Obviamente, la conversación también cumple la función de evitarnos riesgos. Nosotros también hablamos, pero tenemos menos necesidad de hacerlo, porque nos enfrentamos a menos peligros y disponemos de más fuentes de información. Recuerdo a una amiga estadounidense a la que llamaré Sara y a la que admiraba por sus esfuerzos a la hora de enfrentarse al peligroso mundo que la rodeaba. Sara era madre soltera, trabajaba a tiempo completo, vivía con un sueldo modesto y a duras penas cubría las necesidades de su hijo pequeño y las suyas propias. Como persona inteligente y sociable que era, le interesaba conocer al hombre adecuado para que compartiera la vida con ella, que fuera un padre para su hijo, que los protegiera y que contribuyera económicamente.
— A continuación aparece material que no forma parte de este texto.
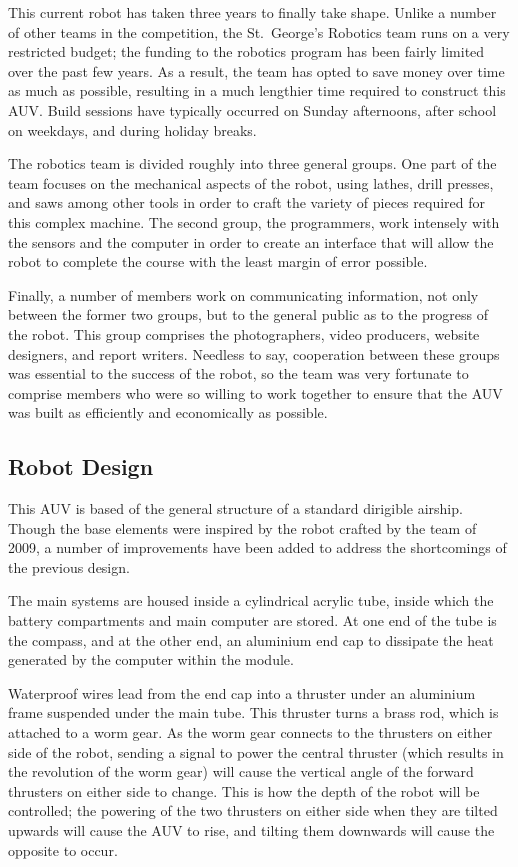 \documentclass[12pt, letterpaper, twocolumn, titlepage]{article}
\begin{document}
This current robot has taken three years to finally take shape. Unlike a number of other teams in the competition, the St.~George's Robotics team runs on a very restricted budget; the funding to the robotics program has been fairly limited over the past few years. As a result, the team has opted to save money over time as much as possible, resulting in a much lengthier time required to construct this AUV. Build sessions have typically occurred on Sunday afternoons, after school on weekdays, and during holiday breaks.

The robotics team is divided roughly into three general groups. One part of the team focuses on the mechanical aspects of the robot, using lathes, drill presses, and saws among other tools in order to craft the variety of pieces required for this complex machine. The second group, the programmers, work intensely with the sensors and the computer in order to create an interface that will allow the robot to complete the course with the least margin of error possible.

Finally, a number of members work on communicating information, not only between the former two groups, but to the general public as to the progress of the robot. This group comprises the photographers, video producers, website designers, and report writers. Needless to say, cooperation between these groups was essential to the success of the robot, so the team was very fortunate to comprise members who were so willing to work together to ensure that the AUV was built as efficiently and economically as possible.

\subsection{Robot Design}
This AUV is based of the general structure of a standard dirigible airship. Though the base elements were inspired by the robot crafted by the team of 2009, a number of improvements have been added to address the shortcomings of the previous design.

The main systems are housed inside a cylindrical acrylic tube, inside which the battery compartments and main computer are stored. At one end of the tube is the compass, and at the other end, an aluminium end cap to dissipate the heat generated by the computer within the module.

Waterproof wires lead from the end cap into a thruster under an aluminium frame suspended under the main tube. This thruster turns a brass rod, which is attached to a worm gear. As the worm gear connects to the thrusters on either side of the robot, sending a signal to power the central thruster (which results in the revolution of the worm gear) will cause the vertical angle of the forward thrusters on either side to change. This is how the depth of the robot will be controlled; the powering of the two thrusters on either side when they are tilted upwards will cause the AUV to rise, and tilting them downwards will cause the opposite to occur.
\end{document}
Para una madre soltera, el mundo de los hombres estadounidenses está lleno de peligros que son difíciles de evaluar con precisión. Sara ya se había encontrado con muchos hombres que acabaron siendo deshonestos o violentos. Pero eso no la disuadió de seguir teniendo citas. No obstante, al igual que los cazadores !kung que no se rinden cuando se encuentran a unos leones junto a una res muerta, sino que utilizar toda su experiencia para evaluar rápidamente los peligros que suponen esos leones en concreto, Sara había aprendido a calar rápidamente a los hombres y a estar alerta a leves signos de peligro. Pasaba mucho tiempo hablando con amigas que se encontraban en situaciones parecidas para compartir experiencias relativas a los hombres y otras oportunidades y riesgos de la vida, y, de esa forma, podían ayudarse mutuamente a entender sus observaciones.

Wayne Gretzky comprendería por qué Sara seguía explorando el mundo de los hombres a pesar de los muchos tiros fallidos. (Me alegra poder decir que Sara está ahora felizmente casada en segundas nupcias con un buen hombre que era padre soltero cuando ella lo conoció.) Y mis amigos papúes entenderían la paranoia constructiva de Sara, así como todo el tiempo que dedicaba a comentar con sus amigas los detalles de su vida diaria.